Hanok is a term to describe korean traditional houses. korean architecture lends consideration to the positioning of the house in relation to its surroundings, with thought given to the land and seasons. houses differ according to region. in the cold northern regions of korea, houses are built in a closed square form to retain heat better. in the central regions, houses are ‘l’ shaped.
The building projected is adapted to the heights of the buildings in the boundary of the site. the higher is the boundary, the higher is the library. so the part of the library that is closer to the garden, is the lower part. the library has a human scale, it is not a large building.
The pedestrian access to the library is projected trough the garden at the north of the site. in this part are most of the pedestrian flows, including the pedestrian crossing in the avenue. so the main entrance is located in front of the crossing point.
Most of the trees in the site have been preserved because are in the boundary of the site, around the library. the building projected is energetically efficient, using the upper roof for the solar panels, and the other roof lowers are garden roofs.

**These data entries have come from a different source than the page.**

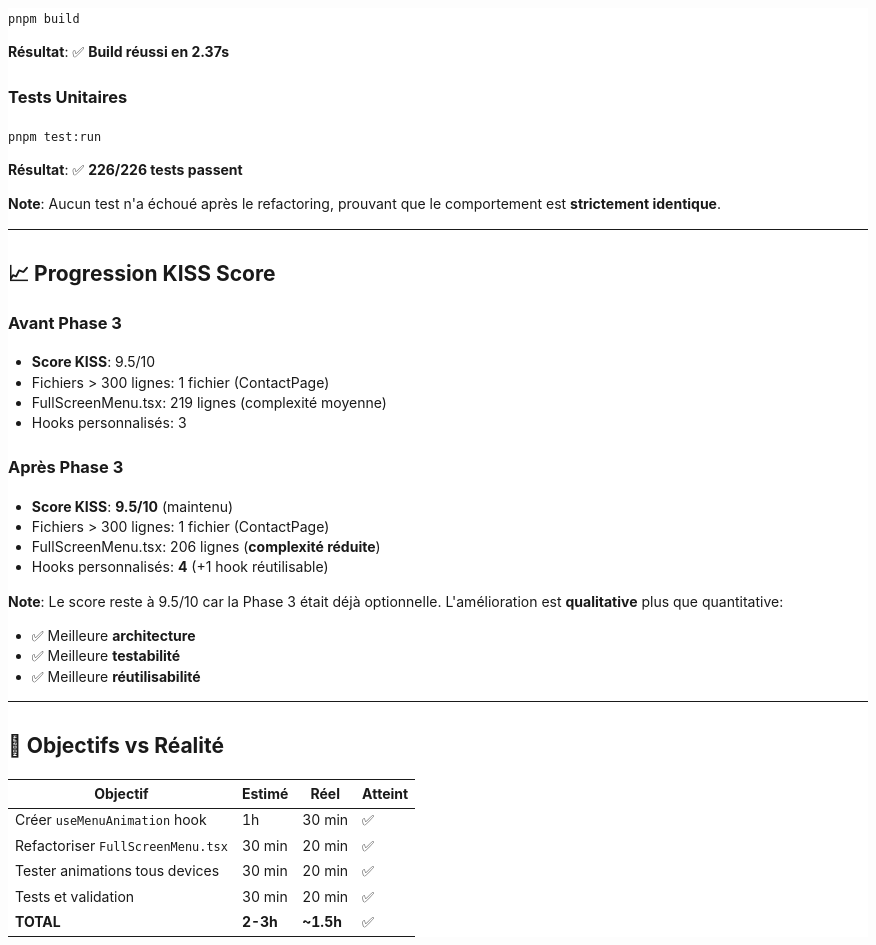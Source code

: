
 ```bash
pnpm build
```

**Résultat**: ✅ **Build réussi en 2.37s**

### Tests Unitaires

```bash
pnpm test:run
```

**Résultat**: ✅ **226/226 tests passent**

**Note**: Aucun test n'a échoué après le refactoring, prouvant que le comportement est **strictement identique**.

---

## 📈 Progression KISS Score

### Avant Phase 3

- **Score KISS**: 9.5/10
- Fichiers > 300 lignes: 1 fichier (ContactPage)
- FullScreenMenu.tsx: 219 lignes (complexité moyenne)
- Hooks personnalisés: 3

### Après Phase 3

- **Score KISS**: **9.5/10** (maintenu)
- Fichiers > 300 lignes: 1 fichier (ContactPage)
- FullScreenMenu.tsx: 206 lignes (**complexité réduite**)
- Hooks personnalisés: **4** (+1 hook réutilisable)

**Note**: Le score reste à 9.5/10 car la Phase 3 était déjà optionnelle. L'amélioration est **qualitative** plus que quantitative:

- ✅ Meilleure **architecture**
- ✅ Meilleure **testabilité**
- ✅ Meilleure **réutilisabilité**

---

## 🎯 Objectifs vs Réalité

| Objectif                          | Estimé   | Réel      | Atteint |
| --------------------------------- | -------- | --------- | ------- |
| Créer `useMenuAnimation` hook     | 1h       | 30 min    | ✅      |
| Refactoriser `FullScreenMenu.tsx` | 30 min   | 20 min    | ✅      |
| Tester animations tous devices    | 30 min   | 20 min    | ✅      |
| Tests et validation               | 30 min   | 20 min    | ✅      |
| **TOTAL**                         | **2-3h** | **~1.5h** | ✅      |
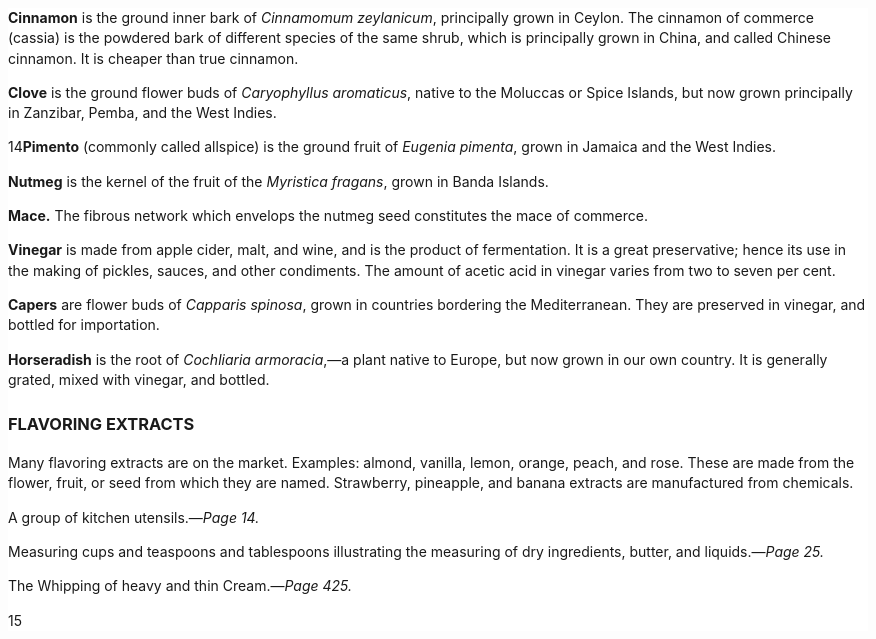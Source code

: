 **Cinnamon** is the ground inner bark of _Cinnamomum zeylanicum_, principally grown in Ceylon. The cinnamon of commerce (cassia) is the powdered bark of different species of the same shrub, which is principally grown in China, and called Chinese cinnamon. It is cheaper than true cinnamon.

**Clove** is the ground flower buds of _Caryophyllus aromaticus_, native to the Moluccas or Spice Islands, but now grown principally in Zanzibar, Pemba, and the West Indies.

14**Pimento** (commonly called allspice) is the ground fruit of _Eugenia pimenta_, grown in Jamaica and the West Indies.

**Nutmeg** is the kernel of the fruit of the _Myristica fragans_, grown in Banda Islands.

**Mace.** The fibrous network which envelops the nutmeg seed constitutes the mace of commerce.

**Vinegar** is made from apple cider, malt, and wine, and is the product of fermentation. It is a great preservative; hence its use in the making of pickles, sauces, and other condiments. The amount of acetic acid in vinegar varies from two to seven per cent.

**Capers** are flower buds of _Capparis spinosa_, grown in countries bordering the Mediterranean. They are preserved in vinegar, and bottled for importation.

**Horseradish** is the root of _Cochliaria armoracia_,—a plant native to Europe, but now grown in our own country. It is generally grated, mixed with vinegar, and bottled.

### FLAVORING EXTRACTS

Many flavoring extracts are on the market. Examples: almond, vanilla, lemon, orange, peach, and rose. These are made from the flower, fruit, or seed from which they are named. Strawberry, pineapple, and banana extracts are manufactured from chemicals.

A group of kitchen utensils.—_Page 14._

Measuring cups and teaspoons and tablespoons illustrating the measuring of dry ingredients, butter, and liquids.—_Page 25._

The Whipping of heavy and thin Cream.—_Page 425._

15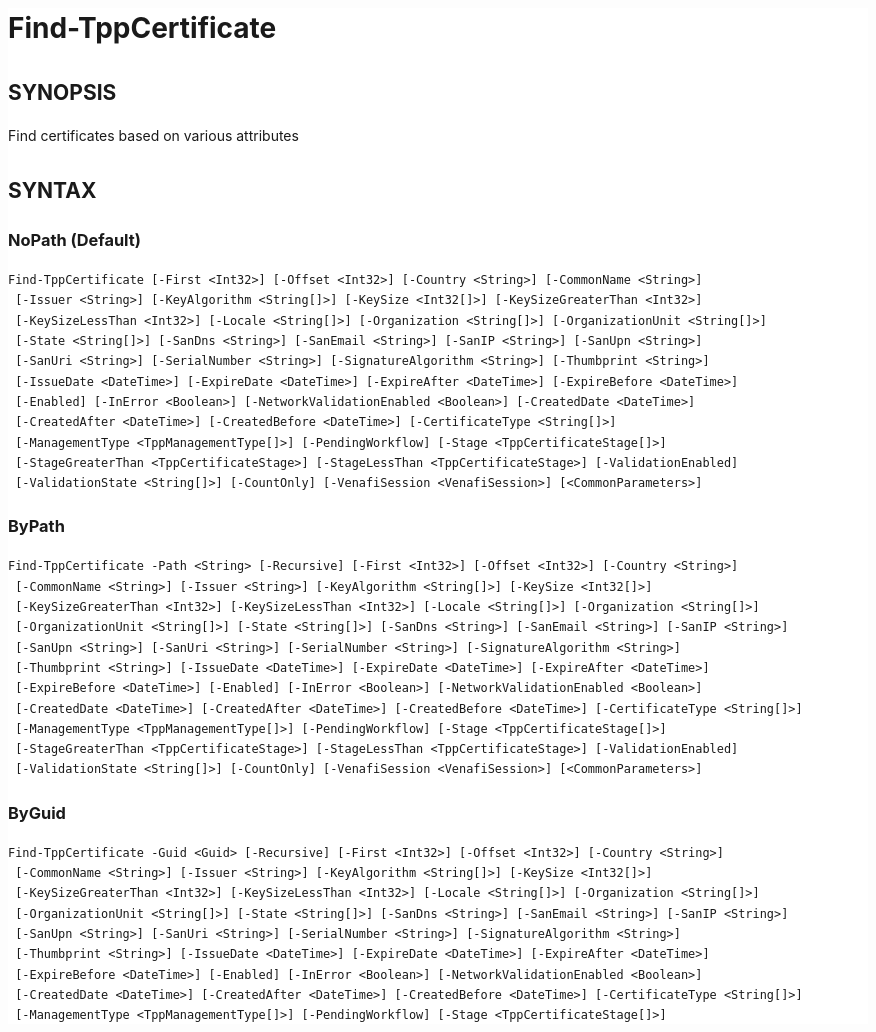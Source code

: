# Find-TppCertificate

## SYNOPSIS
Find certificates based on various attributes

## SYNTAX

### NoPath (Default)
```
Find-TppCertificate [-First <Int32>] [-Offset <Int32>] [-Country <String>] [-CommonName <String>]
 [-Issuer <String>] [-KeyAlgorithm <String[]>] [-KeySize <Int32[]>] [-KeySizeGreaterThan <Int32>]
 [-KeySizeLessThan <Int32>] [-Locale <String[]>] [-Organization <String[]>] [-OrganizationUnit <String[]>]
 [-State <String[]>] [-SanDns <String>] [-SanEmail <String>] [-SanIP <String>] [-SanUpn <String>]
 [-SanUri <String>] [-SerialNumber <String>] [-SignatureAlgorithm <String>] [-Thumbprint <String>]
 [-IssueDate <DateTime>] [-ExpireDate <DateTime>] [-ExpireAfter <DateTime>] [-ExpireBefore <DateTime>]
 [-Enabled] [-InError <Boolean>] [-NetworkValidationEnabled <Boolean>] [-CreatedDate <DateTime>]
 [-CreatedAfter <DateTime>] [-CreatedBefore <DateTime>] [-CertificateType <String[]>]
 [-ManagementType <TppManagementType[]>] [-PendingWorkflow] [-Stage <TppCertificateStage[]>]
 [-StageGreaterThan <TppCertificateStage>] [-StageLessThan <TppCertificateStage>] [-ValidationEnabled]
 [-ValidationState <String[]>] [-CountOnly] [-VenafiSession <VenafiSession>] [<CommonParameters>]
```

### ByPath
```
Find-TppCertificate -Path <String> [-Recursive] [-First <Int32>] [-Offset <Int32>] [-Country <String>]
 [-CommonName <String>] [-Issuer <String>] [-KeyAlgorithm <String[]>] [-KeySize <Int32[]>]
 [-KeySizeGreaterThan <Int32>] [-KeySizeLessThan <Int32>] [-Locale <String[]>] [-Organization <String[]>]
 [-OrganizationUnit <String[]>] [-State <String[]>] [-SanDns <String>] [-SanEmail <String>] [-SanIP <String>]
 [-SanUpn <String>] [-SanUri <String>] [-SerialNumber <String>] [-SignatureAlgorithm <String>]
 [-Thumbprint <String>] [-IssueDate <DateTime>] [-ExpireDate <DateTime>] [-ExpireAfter <DateTime>]
 [-ExpireBefore <DateTime>] [-Enabled] [-InError <Boolean>] [-NetworkValidationEnabled <Boolean>]
 [-CreatedDate <DateTime>] [-CreatedAfter <DateTime>] [-CreatedBefore <DateTime>] [-CertificateType <String[]>]
 [-ManagementType <TppManagementType[]>] [-PendingWorkflow] [-Stage <TppCertificateStage[]>]
 [-StageGreaterThan <TppCertificateStage>] [-StageLessThan <TppCertificateStage>] [-ValidationEnabled]
 [-ValidationState <String[]>] [-CountOnly] [-VenafiSession <VenafiSession>] [<CommonParameters>]
```

### ByGuid
```
Find-TppCertificate -Guid <Guid> [-Recursive] [-First <Int32>] [-Offset <Int32>] [-Country <String>]
 [-CommonName <String>] [-Issuer <String>] [-KeyAlgorithm <String[]>] [-KeySize <Int32[]>]
 [-KeySizeGreaterThan <Int32>] [-KeySizeLessThan <Int32>] [-Locale <String[]>] [-Organization <String[]>]
 [-OrganizationUnit <String[]>] [-State <String[]>] [-SanDns <String>] [-SanEmail <String>] [-SanIP <String>]
 [-SanUpn <String>] [-SanUri <String>] [-SerialNumber <String>] [-SignatureAlgorithm <String>]
 [-Thumbprint <String>] [-IssueDate <DateTime>] [-ExpireDate <DateTime>] [-ExpireAfter <DateTime>]
 [-ExpireBefore <DateTime>] [-Enabled] [-InError <Boolean>] [-NetworkValidationEnabled <Boolean>]
 [-CreatedDate <DateTime>] [-CreatedAfter <DateTime>] [-CreatedBefore <DateTime>] [-CertificateType <String[]>]
 [-ManagementType <TppManagementType[]>] [-PendingWorkflow] [-Stage <TppCertificateStage[]>]
```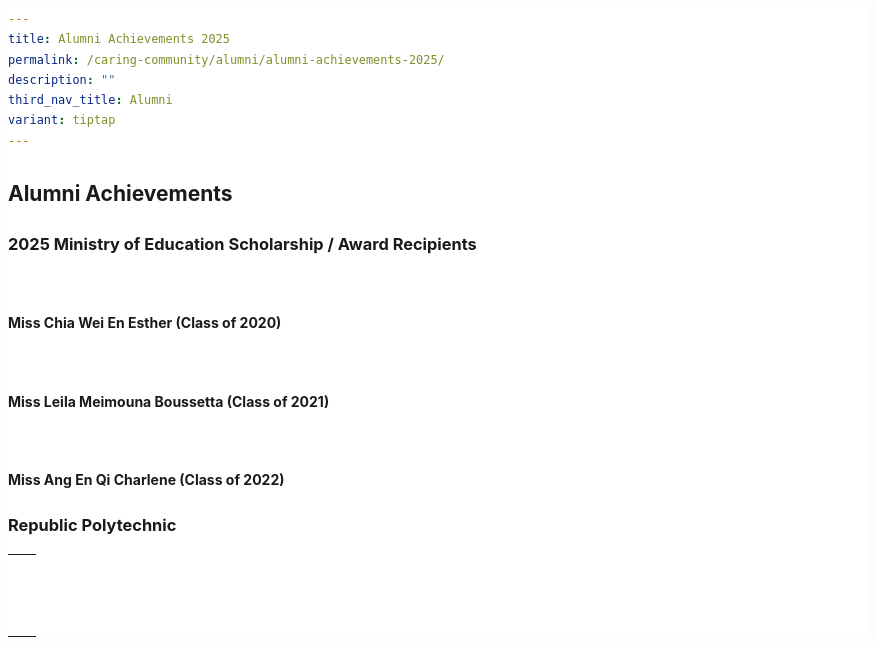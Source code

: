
```yaml
---
title: Alumni Achievements 2025
permalink: /caring-community/alumni/alumni-achievements-2025/
description: ""
third_nav_title: Alumni
variant: tiptap
---
```

<h2><strong>Alumni Achievements</strong></h2>
<h3><strong>2025 Ministry of Education Scholarship / Award Recipients</strong></h3>
<div class="isomer-image-wrapper">
<img style="width: 80%;" height="auto" width="100%" alt="" src="/images/Esther.jpg">
</div>
<h4><strong>Miss Chia Wei En Esther (Class of 2020)</strong></h4>
<p></p>
<div class="isomer-image-wrapper">
<img style="width: 80%;" height="auto" width="100%" alt="" src="/images/Leila_02.jpg">
</div>
<h4><strong>Miss Leila Meimouna Boussetta (Class of 2021)</strong></h4>
<div class="isomer-image-wrapper">
<img style="width: 80%;" height="auto" width="100%" alt="" src="/images/Charlene.jpg">
</div>
<h4><strong>Miss Ang En Qi Charlene (Class of 2022)</strong></h4>
<h3><strong>Republic Polytechnic</strong></h3>
<p></p>
<table style="minWidth: 50px">
<colgroup>
<col>
<col>
</colgroup>
<tbody>
<tr>
<th rowspan="1" colspan="1">
<p></p>
<div class="isomer-image-wrapper">
<img style="width: 70%;" height="auto" width="100%" alt="" src="/images/Screenshot_2025_08_28_231913.png">
</div>
</th>
<th rowspan="1" colspan="1">
<p></p>
<div class="isomer-image-wrapper">
<img style="width: 70%;" height="auto" width="100%" alt="" src="/images/Screenshot_2025_08_28_231941.png">
</div>
</th>
</tr>
<tr>
<td rowspan="1" colspan="1">
<p></p>
<div class="isomer-image-wrapper">
<img style="width: 70%;" height="auto" width="100%" alt="" src="/images/Screenshot_2025_08_28_232006.png">
</div>
</td>
<td rowspan="1" colspan="1">
<p></p>
<div class="isomer-image-wrapper">
<img style="width: 70%;" height="auto" width="100%" alt="" src="/images/Screenshot_2025_08_28_232027.png">
</div>
</td>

The library is projected like a big zoom apply to a bookshelf, making it enough big to enable the use as a building, so the library is a kind of “small bookshelfs inside a big bookshelf”.
The building is not a pure volume, it is broken into small volumes, some are pushing and other are pulling, getting a faceted façade, so that when you are close to the library you feel comfortable, and don’t have the impression of being near a big/massive building.
The skin of the building is protected as another “bookshelf”, in this case turned into a brisoleil, to prevent the library from receiving too many sun rays. the façades south and west are the most exposed to sun, then is this the place where there are more brisoleils.